Los tres echamos a andar juntos hacia Kranach. Imágenes nativoamericanas, colores intensos, algunas frases. Son piezas con fuerza, sí, pero no puedo evitar pensar que no me importaría haber nacido pobre y en una reserva, si hubiese sabido que, como resultado de ello, iba a acabar siendo una pintora con una exposición en Chelsea.

—En estas pinceladas se ve claramente la mano del artista, ¿verdad? —me pregunta Zach cuando nos detenemos frente a uno de los cuadros, el uno al lado del otro. Lulú ha seguido adelante para admirar otra pieza.

—Todos esos rojos tan intensos —añado—. Tiene buena mano para el color.

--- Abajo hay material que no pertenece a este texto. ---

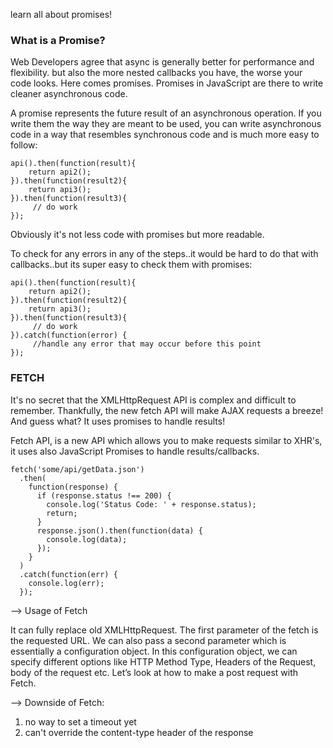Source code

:learn all about promises!

### What is a Promise?
Web Developers agree that async is generally better for performance and flexibility. but also the more nested callbacks you have, the worse your code looks. Here comes promises. Promises in JavaScript are there to write cleaner asynchronous code.

A promise represents the future result of an asynchronous operation.
If you write them the way they are meant to be used, you can write asynchronous code in a way that resembles synchronous code and is much more easy to follow:

```
api().then(function(result){
    return api2();
}).then(function(result2){
    return api3();
}).then(function(result3){
     // do work
});
```
Obviously it's not less code with promises but more readable.

To check for any errors in any of the steps..it would be hard to do that with callbacks..but its super easy to check them with promises:

```
api().then(function(result){
    return api2();
}).then(function(result2){
    return api3();
}).then(function(result3){
     // do work
}).catch(function(error) {
     //handle any error that may occur before this point
});
```
 
 
 ### FETCH


It's no secret that the XMLHttpRequest API is complex and difficult to remember. Thankfully, the new fetch API will make AJAX requests a breeze! And guess what? It uses promises to handle results!

Fetch API, is a new API which allows you to make requests similar to XHR's, it uses also JavaScript Promises to handle results/callbacks.

```
fetch('some/api/getData.json')  
  .then(  
    function(response) {  
      if (response.status !== 200) {  
        console.log('Status Code: ' + response.status);  
        return;  
      }  
      response.json().then(function(data) {  
        console.log(data);  
      });  
    }  
  )  
  .catch(function(err) {  
    console.log(err);  
  });
```
--> Usage of Fetch

It can fully replace old XMLHttpRequest. The first parameter of the fetch is the requested URL. We can also pass a second parameter which is essentially a configuration object. In this configuration object, we can specify different options like HTTP Method Type, Headers of the Request, body of the request etc. Let’s look at how to make a post request with Fetch.

--> Downside of Fetch:
1. no way to set a timeout yet
2. can't override the content-type header of the response






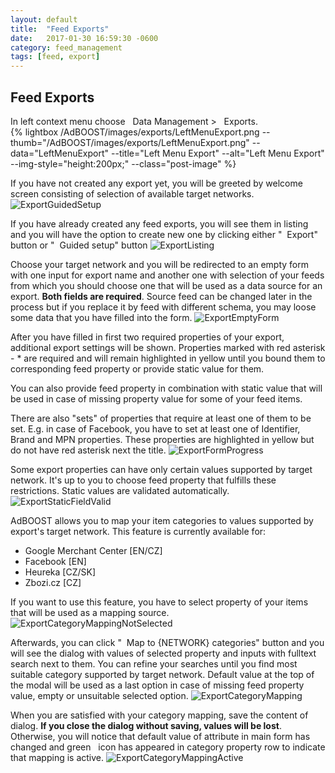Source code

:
 ```yaml
---
layout: default
title:  "Feed Exports"
date:   2017-01-30 16:59:30 -0600
category: feed_management
tags: [feed, export]
---
```


## Feed Exports

In left context menu choose <i class="fa fa-database">&nbsp;</i> Data Management > <i class="fa fa-share">&nbsp;</i> Exports.<br/>
{%
    lightbox /AdBOOST/images/exports/LeftMenuExport.png
    --thumb="/AdBOOST/images/exports/LeftMenuExport.png"
    --data="LeftMenuExport"
    --title="Left Menu Export"
    --alt="Left Menu Export"
    --img-style="height:200px;"
    --class="post-image"
%}

If you have not created any export yet, you will be greeted by welcome screen consisting of selection of available target networks.
![ExportGuidedSetup](/AdBOOST/images/exports/ExportGuidedSetup.png)

If you have already created any feed exports, you will see them in listing and you will have the option to create new one by clicking either "<i class="fa fa-plus">&nbsp;</i> Export" button or "<i class="fa fa-question">&nbsp;</i> Guided setup" button
![ExportListing](/AdBOOST/images/exports/ExportListing.png)

Choose your target network and you will be redirected to an empty form with one input for export name and another one with selection of your feeds from which you should choose one that will be used as a data source for an export. **Both fields are required**. Source feed can be changed later in the process but if you replace it by feed with different schema, you may loose some data that you have filled into the form.
![ExportEmptyForm](/AdBOOST/images/exports/ExportEmptyForm.png)

After you have filled in first two required properties of your export, additional export settings will be shown. Properties marked with red asterisk - <span class="text-red">*</span> are required and will remain highlighted in yellow until you bound them to corresponding feed property or provide static value for them.

You can also provide feed property in combination with static value that will be used in case of missing property value for some of your feed items.

There are also "sets" of properties that require at least one of them to be set. E.g. in case of Facebook, you have to set at least one of Identifier, Brand and MPN properties. These properties are highlighted in yellow but do not have red asterisk next the title.
![ExportFormProgress](/AdBOOST/images/exports/ExportFormProgress.png)

Some export properties can have only certain values supported by target network. It's up to you to choose feed property that fulfills these restrictions. Static values are validated automatically.
![ExportStaticFieldValid](/AdBOOST/images/exports/ExportStaticFieldValid.png)

AdBOOST allows you to map your item categories to values supported by export's target network. This feature is currently available for:

- Google Merchant Center [EN/CZ]
- Facebook [EN]
- Heureka [CZ/SK]
- Zbozi.cz [CZ]

 If you want to use this feature, you have to select property of your items that will be used as a mapping source.
![ExportCategoryMappingNotSelected](/AdBOOST/images/exports/ExportCategoryMappingNotSelected.png)

Afterwards, you can click "<i class="fa fa-wrench">&nbsp;</i> Map to {NETWORK} categories" button and you will see the dialog with values of selected property and inputs with fulltext search next to them. You can refine your searches until you find most suitable category supported by target network. Default value at the top of the modal will be used as a last option in case of missing feed property value, empty or unsuitable selected option.
![ExportCategoryMapping](/AdBOOST/images/exports/ExportCategoryMapping.png)

When you are satisfied with your category mapping, save the content of dialog. **If you close the dialog without saving, values will be lost**. Otherwise, you will notice that default value of attribute in main form has changed and green <i class="glyphicon glyphicon-ok">&nbsp;</i> icon has appeared in category property row to indicate that mapping is active.
![ExportCategoryMappingActive](/AdBOOST/images/exports/ExportCategoryMappingActive.png)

—Aunque también tiene algo de primitivo —dice—. Te golpea directamente al estómago. Casi como Basquiat.

La galería está abarrotada, pero nosotros estamos solos en mitad de un claro donde no hay gente. Como hago a veces, me pierdo en la contemplación del cuadro que tenemos delante, absorta en el tono de la pintura. Zach es una de las pocas personas que he conocido que siente el mismo entusiasmo por el arte que yo. A los otros hombres —vamos, tampoco fueron tantos— les interesaba mucho más el arte de los negocios que el arte propiamente dicho.

—¿Qué te parece? —me pregunta, en voz baja. Parece que de verdad le interesa mi opinión. Otra vez esa sinceridad suya.

—Me da la impresión de encontrarme en mitad de una reserva —digo—. ¿Cómo lo hace? Es como si de alguna manera nos hubiera transportado a otro lugar.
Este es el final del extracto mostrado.